Qui forse una traduzione basica può aiutare: dice che non è così, che il più grande ha già giocato a Rosario. E si chiama Tomas Felipe Carlovich, detto El Trinche. Lo sgomento generale è comprensibile, anche perché i primi a non conoscerne l’esistenza sono proprio gli almanacchi. Perché El Trinche è la classica leggenda tramandata. Parlata ma reale. Nato nel 1949, figlio di un emigrante jugoslavo, poche presenze nel calcio che conta ma talento periferico spropositato. Si diceva che il prezzo dei biglietti aumentasse o diminuisse a seconda della sua presenza o meno. Ma purtroppo non c’è una minima traccia visiva del suo sinistro incantato. Non gli interessava, in poche parole, coltivare le sue straordinarie capacità. Aveva tutto a Rosario, e a lui bastava quello e poter giocare a pallone.
Meglio perdersi nell’ennesima storia di calcio romantico piuttosto che affrontare il capitolo relativo a Empoli-Roma. Torna la rabbia solo a nominarla. Se nella nostra storia avessimo vinto la metà delle partite lasciate contro squadre che faticheranno nel corso della stagione a raggiungere la salvezza (auguro ovviamente ai toscani di farcela, ma è giusto analizzare le cose da punti di vista oggettivi) forse avremmo almeno una stelletta sulla maglia. Forse basterebbe poco per arrivare a metterla. Invece niente. Nel turno che sulla carta doveva esserci favorevole, torniamo a 5 punti dalla Juventus. Appena dietro abbiamo un Milan che batte di misura e senza meritare neanche tanto il Pescara. Con il classico 1-0, quello che ancora stentiamo a riconoscere e apprezzare.

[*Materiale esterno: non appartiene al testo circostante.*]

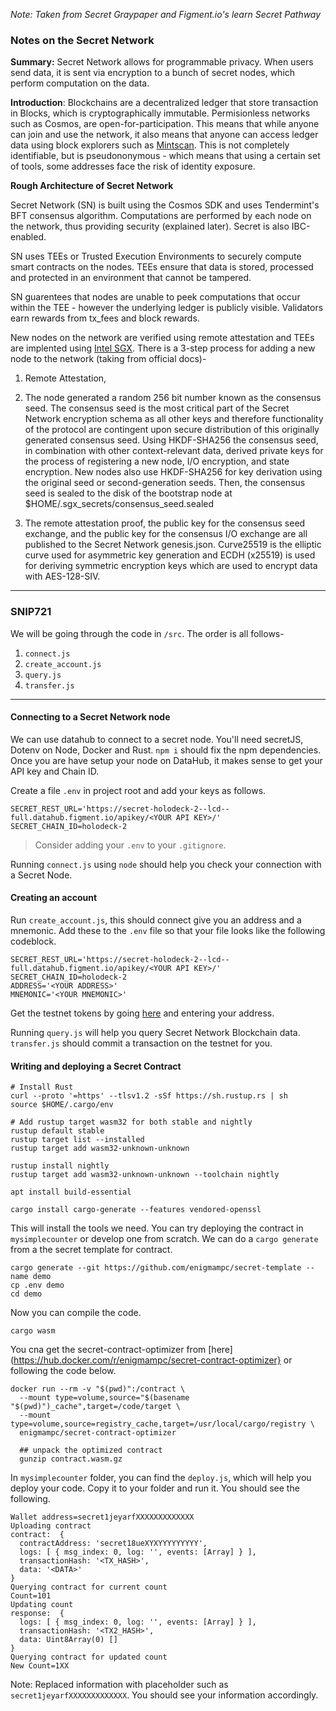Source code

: *Note: Taken from Secret Graypaper and Figment.io's learn Secret Pathway*

### Notes on the Secret Network

**Summary:** Secret Network allows for programmable privacy. When users send data, it is sent via encryption to a bunch of secret nodes, which perform computation on the data. 

**Introduction**: Blockchains are a decentralized ledger that store transaction in Blocks, which is cryptographically immutable. Permisionless networks such as Cosmos, are open-for-participation. This means that while anyone can join and use the network, it also means that anyone can access ledger data using block explorers such as [Mintscan](https://www.mintscan.io/cosmos). This is not completely identifiable, but is pseudononymous - which means that using a certain set of tools, some addresses face the risk of identity exposure. 

**Rough Architecture of Secret Network**

Secret Network (SN) is built using the Cosmos SDK and uses Tendermint's BFT consensus algorithm. Computations are performed by each node on the network, thus providing security (explained later). Secret is also IBC-enabled.

SN uses TEEs or Trusted Execution Environments to securely compute smart contracts on the nodes. TEEs ensure that data is stored, processed and protected in an environment that cannot be tampered.

SN guarentees that nodes are unable to peek computations that occur within the TEE - however the underlying ledger is publicly visible. Validators earn rewards from tx_fees and block rewards. 

New nodes on the network are verified using remote attestation and TEEs are implented using [Intel SGX](https://software.intel.com/content/www/us/en/develop/topics/software-guard-extensions.html). There is a 3-step process for adding a new node to the network (taking from official docs)- 

1. Remote Attestation, 

2. The node generated a random 256 bit number known as the consensus seed. The consensus seed is the most critical part of the Secret Network encryption schema as all other keys and therefore functionality of the protocol are contingent upon secure distribution of this originally generated consensus seed. Using HKDF-SHA256 the consensus seed, in combination with other context-relevant data, derived private keys for the process of registering a new node, I/O encryption, and state encryption. New nodes also use HKDF-SHA256 for key derivation using the original seed or second-generation seeds. Then, the consensus seed is sealed to the disk of the bootstrap node at $HOME/.sgx_secrets/consensus_seed.sealed

3. The remote attestation proof, the public key for the consensus seed exchange, and the public key for the consensus I/O exchange are all published to the Secret Network genesis.json. Curve25519 is the elliptic curve used for asymmetric key generation and ECDH (x25519) is used for deriving symmetric encryption keys which are used to encrypt data with AES-128-SIV.

<hr>

### SNIP721 

We will be going through the code in `/src`. The order is all follows-
1. `connect.js`
2. `create_account.js`
3. `query.js`
4. `transfer.js`

_______

#### Connecting to a Secret Network node

We can use datahub to connect to a secret node. You'll need secretJS, Dotenv on Node, Docker and Rust. `npm i` should fix the npm dependencies. Once you are have setup your node on DataHub, it makes sense to get your API key and Chain ID.

Create a file `.env` in project root and add your keys as follows.

```
SECRET_REST_URL='https://secret-holodeck-2--lcd--full.datahub.figment.io/apikey/<YOUR API KEY>/'
SECRET_CHAIN_ID=holodeck-2
```

> Consider adding your `.env` to your `.gitignore`.

Running `connect.js` using `node` should help you check your connection with a Secret Node.

#### Creating an account

Run `create_account.js`, this should connect give you an address and a mnemonic. Add these to the `.env` file so that your file looks like the following codeblock.

```
SECRET_REST_URL='https://secret-holodeck-2--lcd--full.datahub.figment.io/apikey/<YOUR API KEY>/'
SECRET_CHAIN_ID=holodeck-2
ADDRESS='<YOUR ADDRESS>'
MNEMONIC='<YOUR MNEMONIC>'
```

Get the testnet tokens by going [here](https://faucet.secrettestnet.io/) and entering your address.

Running `query.js` will help you query Secret Network Blockchain data. `transfer.js` should commit a transaction on the testnet for you.

#### Writing and deploying a Secret Contract

```shell
# Install Rust 
curl --proto '=https' --tlsv1.2 -sSf https://sh.rustup.rs | sh
source $HOME/.cargo/env

# Add rustup target wasm32 for both stable and nightly
rustup default stable
rustup target list --installed
rustup target add wasm32-unknown-unknown

rustup install nightly
rustup target add wasm32-unknown-unknown --toolchain nightly

apt install build-essential

cargo install cargo-generate --features vendored-openssl
```

This will install the tools we need. You can try deploying the contract in `mysimplecounter` or develop one from scratch. We can do a `cargo generate` from a the secret template for contract.

```
cargo generate --git https://github.com/enigmampc/secret-template --name demo
cp .env demo
cd demo
```

Now you can compile the code.

```
cargo wasm
```

You cna get the secret-contract-optimizer from [here](https://hub.docker.com/r/enigmampc/secret-contract-optimizer} or following the code below.

```shell
docker run --rm -v "$(pwd)":/contract \
  --mount type=volume,source="$(basename "$(pwd)")_cache",target=/code/target \
  --mount type=volume,source=registry_cache,target=/usr/local/cargo/registry \
  enigmampc/secret-contract-optimizer
  
  ## unpack the optimized contract
  gunzip contract.wasm.gz  
```

In `mysimplecounter` folder, you can find the `deploy.js`, which will help you deploy your code. Copy it to your folder and run it. You should see the following.

```shell
Wallet address=secret1jeyarfXXXXXXXXXXXXX
Uploading contract
contract:  {
  contractAddress: 'secret18ueXYXYYYYYYYYY',
  logs: [ { msg_index: 0, log: '', events: [Array] } ],
  transactionHash: '<TX_HASH>',
  data: '<DATA>'
}
Querying contract for current count
Count=101
Updating count
response:  {
  logs: [ { msg_index: 0, log: '', events: [Array] } ],
  transactionHash: '<TX2_HASH>',
  data: Uint8Array(0) []
}
Querying contract for updated count
New Count=1XX
```

Note: Replaced information with placeholder such as `secret1jeyarfXXXXXXXXXXXXX`. You should see your information accordingly.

L’unica volta che Luciano Spalletti giocò contro Maradona non era nell’Empoli, ma nello Spezia. Sul campo neutro di Livorno vinse il Napoli, 1-3. Era l’agosto 1988, un turno di Coppa Italia. E’ il campione il primo a cui pensi quando ce n’è bisogno. Anche Spalletti si sarebbe affidato a Totti domenica. Probabilmente. Se l’avesse avuto a disposizione, per sbloccare una situazione che improvvisamente si era andata a complicare, nessuno si è spiegato neanche come. Non è una giustificazione, dovevano e potevano bastare i presenti. E’ solo il richiamo della ciclicità della storia.
All’Argentina andò meglio. Maradona fa un paio di partite istituzionali. Una contro il Brasile, per i 100 anni della Afa. Una contro la Danimarca, vincendo ai rigori la Coppa Artemio Franchi, manifestazione che metteva di fronte chi aveva vinto la Coppa America e chi i Campionati Europei. Solo due edizioni, quella e nel 1985. E’ il momento del grande ritorno. Se vogliamo una ricorrenza più precisa, avviene il 31 ottobre 1993. L’Argentina deve giocare gli spareggi, se vuole andare ai Mondiali americani. L’avversario non è di quelli da far tremare le gambe. Si tratta dell’Australia, che era arrivata fino lì superando Tahiti, Isole Salomone, Nuova Zelanda e Canada, ma solo dopo i calci di rigore. Ma adesso c’è anche Maradona, che a Sydney manda in gol Balbo. Però finisce 1-1. Al ritorno basta un 1-0 per far passare ogni pensiero. Sapete quanti pensieri fanno passare gli 1-0?